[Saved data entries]
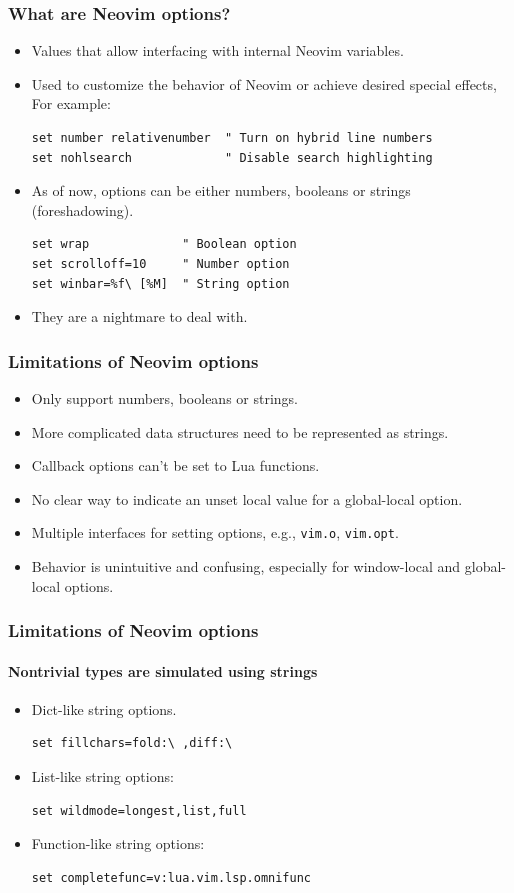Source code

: \documentclass[10pt]{beamer}
\begin{document}
\begin{frame}[fragile]
\frametitle{What are Neovim options?}
\begin{itemize}
    \item Values that allow interfacing with internal Neovim variables.
    \item Used to customize the behavior of Neovim or achieve desired special effects, For example:
\begin{lstlisting}
set number relativenumber  " Turn on hybrid line numbers
set nohlsearch             " Disable search highlighting
\end{lstlisting}
    \item As of now, options can be either numbers, booleans or strings (foreshadowing).
\begin{lstlisting}
set wrap             " Boolean option
set scrolloff=10     " Number option
set winbar=%f\ [%M]  " String option
\end{lstlisting}
\pause
    \item They are a nightmare to deal with.
\end{itemize}
\end{frame}
\begin{frame}
\frametitle{Limitations of Neovim options}
\begin{itemize}
    \item Only support numbers, booleans or strings.
    \item More complicated data structures need to be represented as strings.
    \item Callback options can't be set to Lua functions.
    \item No clear way to indicate an unset local value for a global-local option.
    \item Multiple interfaces for setting options, e.g., \lstinline{vim.o}, \lstinline{vim.opt}.
    \item Behavior is unintuitive and confusing, especially for window-local and global-local
    options.
\end{itemize}
\end{frame}
\begin{frame}[fragile]
\frametitle{Limitations of Neovim options}
\framesubtitle{Nontrivial types are simulated using strings}
\begin{itemize}
    \item Dict-like string options.
\begin{lstlisting}
set fillchars=fold:\ ,diff:\ 
\end{lstlisting}
    \item List-like string options:
\begin{lstlisting}
set wildmode=longest,list,full 
\end{lstlisting}
    \item Function-like string options:
\begin{lstlisting}
set completefunc=v:lua.vim.lsp.omnifunc
\end{lstlisting}
\end{itemize}
\end{frame}
\end{document}
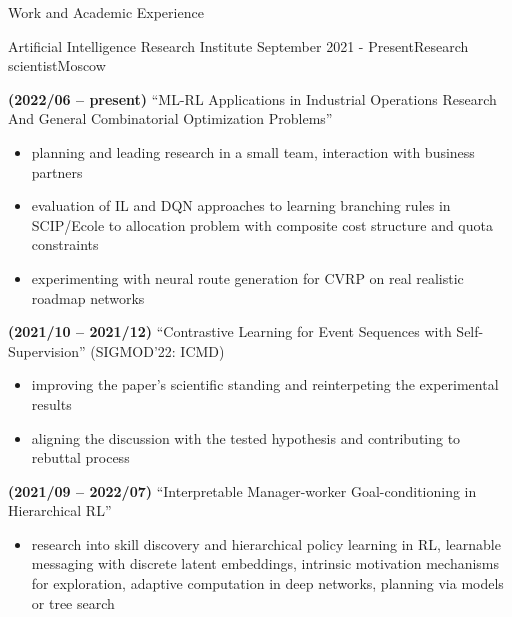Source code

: \documentclass{resume} %
\begin{document}
\begin{rSection}{Work and Academic Experience}

\begin{rSubsection}{
        Artificial Intelligence Research Institute
    }{September 2021 - Present}{Research scientist}{Moscow}

    \item \textbf{(2022/06 -- present)}
    ``ML-RL Applications in Industrial Operations Research And General Combinatorial Optimization Problems''
    \begin{itemize}
        \item planning and leading research in a small team, interaction with business partners
        
        \item evaluation of IL and DQN approaches to learning branching rules in SCIP/Ecole to allocation problem with composite cost structure and quota constraints
        
        \item experimenting with neural route generation for CVRP on real realistic roadmap networks
    \end{itemize}

    \item \textbf{(2021/10 -- 2021/12)}
    ``Contrastive Learning for Event Sequences with Self-Supervision'' (SIGMOD'22: ICMD)
    \begin{itemize}
        \item improving the paper's scientific standing and reinterpeting the experimental results
        
        \item aligning the discussion with the tested hypothesis and contributing to rebuttal process
    \end{itemize}

    \item \textbf{(2021/09 -- 2022/07)}
    ``Interpretable Manager-worker Goal-conditioning in Hierarchical RL''
    \begin{itemize}
        \item research into skill discovery and hierarchical policy learning in RL, learnable messaging with discrete latent embeddings, intrinsic motivation mechanisms for exploration, adaptive computation in deep networks, planning via models or tree search
        

\end{itemize}
\end{rSubsection}
\end{rSection}
\end{document}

__ACTIVITY__: Copy out each line from the preceding entries that mentions the word "networks".

__FINAL ANSWER__:
        \item experimenting with neural route generation for CVRP on real realistic roadmap networks
        \item research into skill discovery and hierarchical policy learning in RL, learnable messaging with discrete latent embeddings, intrinsic motivation mechanisms for exploration, adaptive computation in deep networks, planning via models or tree search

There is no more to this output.